We have used first-principles methods to investigate the phase diagram of multiferroic bismuth ferrite (BiFeO${}_{3}$ or BFO), revealing the energetic and vibrational features that control the occurrence of various relevant structures. More precisely, we have studied the relative stability of four low-energy BFO polymorphs by computing their free energies within the quasiharmonic approximation, introducing a practical scheme that allows us to account for the main effects of spin disorder. As expected, we find that the ferroelectric ground state of the material (with $R3c$ space group) transforms into an orthorhombic paraelectric phase ($Pnma$) upon heating. We show that this transition is not significantly affected by magnetic disorder, and that the occurrence of the $Pnma$ structure relies on its being vibrationally (although not elastically) softer than the $R3c$ phase. We also investigate a representative member of the family of nanotwinned polymorphs recently predicted for BFO [S. Prosandeev et al., Adv. Funct. Mater. 23, 234 (2013)] and discuss their possible stabilization at the boundaries separating the $R3c$ and $Pnma$ regions in the corresponding pressure-temperature phase diagram. Finally, we elucidate the intriguing case of the so-called supertetragonal phases of BFO: Our results explain why such structures have never been observed in the bulk material, despite their being stable polymorphs of very low energy.
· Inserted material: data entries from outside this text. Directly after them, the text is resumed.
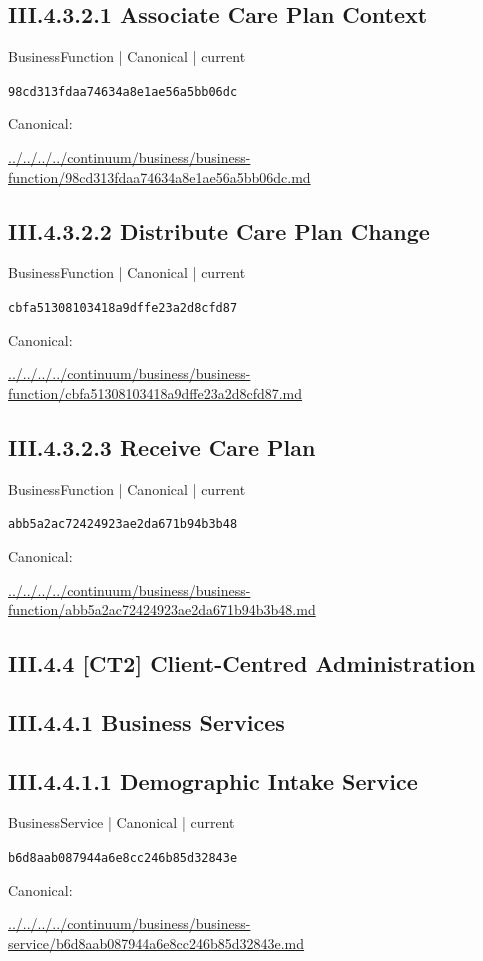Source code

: \documentclass[10pt,a4paper]{article}
\begin{document}
\subsection*{III.4.3.2.1 Associate Care Plan Context}
{\small BusinessFunction | Canonical | current}\par
\texttt{98cd313fdaa74634a8e1ae56a5bb06dc}\par
Canonical: \par
{\footnotesize\url{../../../../continuum/business/business-function/98cd313fdaa74634a8e1ae56a5bb06dc.md}}\par
\subsection*{III.4.3.2.2 Distribute Care Plan Change}
{\small BusinessFunction | Canonical | current}\par
\texttt{cbfa51308103418a9dffe23a2d8cfd87}\par
Canonical: \par
{\footnotesize\url{../../../../continuum/business/business-function/cbfa51308103418a9dffe23a2d8cfd87.md}}\par
\subsection*{III.4.3.2.3 Receive Care Plan}
{\small BusinessFunction | Canonical | current}\par
\texttt{abb5a2ac72424923ae2da671b94b3b48}\par
Canonical: \par
{\footnotesize\url{../../../../continuum/business/business-function/abb5a2ac72424923ae2da671b94b3b48.md}}\par
\subsection*{III.4.4 [CT2] Client-Centred Administration}
\subsection*{III.4.4.1 Business Services}
\subsection*{III.4.4.1.1 Demographic Intake Service}
{\small BusinessService | Canonical | current}\par
\texttt{b6d8aab087944a6e8cc246b85d32843e}\par
Canonical: \par
{\footnotesize\url{../../../../continuum/business/business-service/b6d8aab087944a6e8cc246b85d32843e.md}}\par
\end{document}
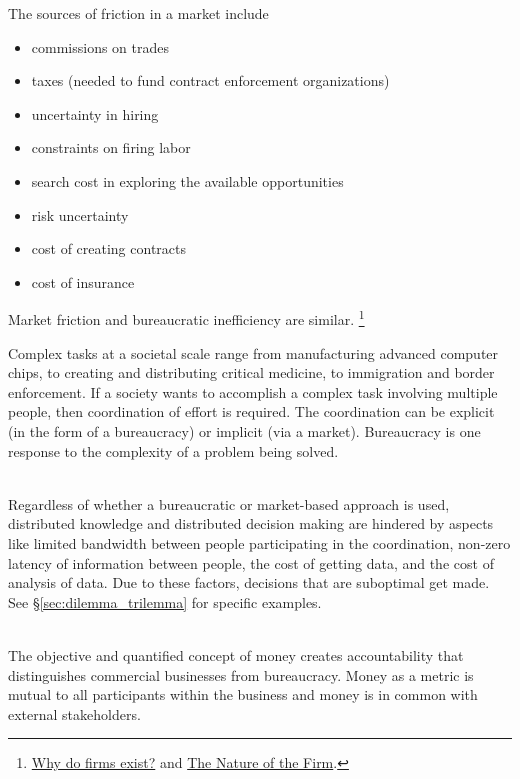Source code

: The sources of friction in a market include
\begin{itemize}
    \item commissions on trades
    \item taxes (needed to fund contract enforcement organizations)
    \item uncertainty in hiring
    \item constraints on firing labor
    \item search cost in exploring the available opportunities
    \item risk uncertainty
    \item cost of creating contracts
    \item cost of insurance
\end{itemize}
Market friction and bureaucratic inefficiency are similar. \footnote{  \href{http://www.economist.com/node/17730360}{Why do firms exist?} and \href{https://en.wikipedia.org/wiki/The_Nature_of_the_Firm}{The Nature of the Firm}.}

Complex tasks at a societal scale range from manufacturing advanced computer chips, to creating and distributing critical medicine, to immigration and border enforcement. 
If a society wants to accomplish a complex task involving multiple people, then coordination of effort is required. The coordination can be explicit (in the form of a bureaucracy) or implicit (via a market).  Bureaucracy is one response to the complexity of a problem being solved.


\ \\

Regardless of whether a bureaucratic or market-based approach is used, 
distributed knowledge and distributed decision making are hindered by aspects like
limited bandwidth between people participating in the coordination,
non-zero latency of information between people,
the cost of getting data,
and
the cost of analysis of data.
Due to these factors, decisions that are suboptimal get made. See \S\ref{sec:dilemma_trilemma} for specific examples.

\ \\

The objective and quantified concept of money creates accountability that distinguishes commercial businesses from bureaucracy. Money as a metric is mutual to all participants within the business and money is in common with external stakeholders.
Quantitative comparison with experiment is provided whenever possible, and the relative importance of various physical effects (zero-point motion, spin fluctuations, thermal expansion) and technical features (employed exchange-correlation energy density functional) is discussed. Our work attests the validity and usefulness of the quasiharmonic scheme to investigate the phase diagram of this complex oxide, and prospective applications are discussed.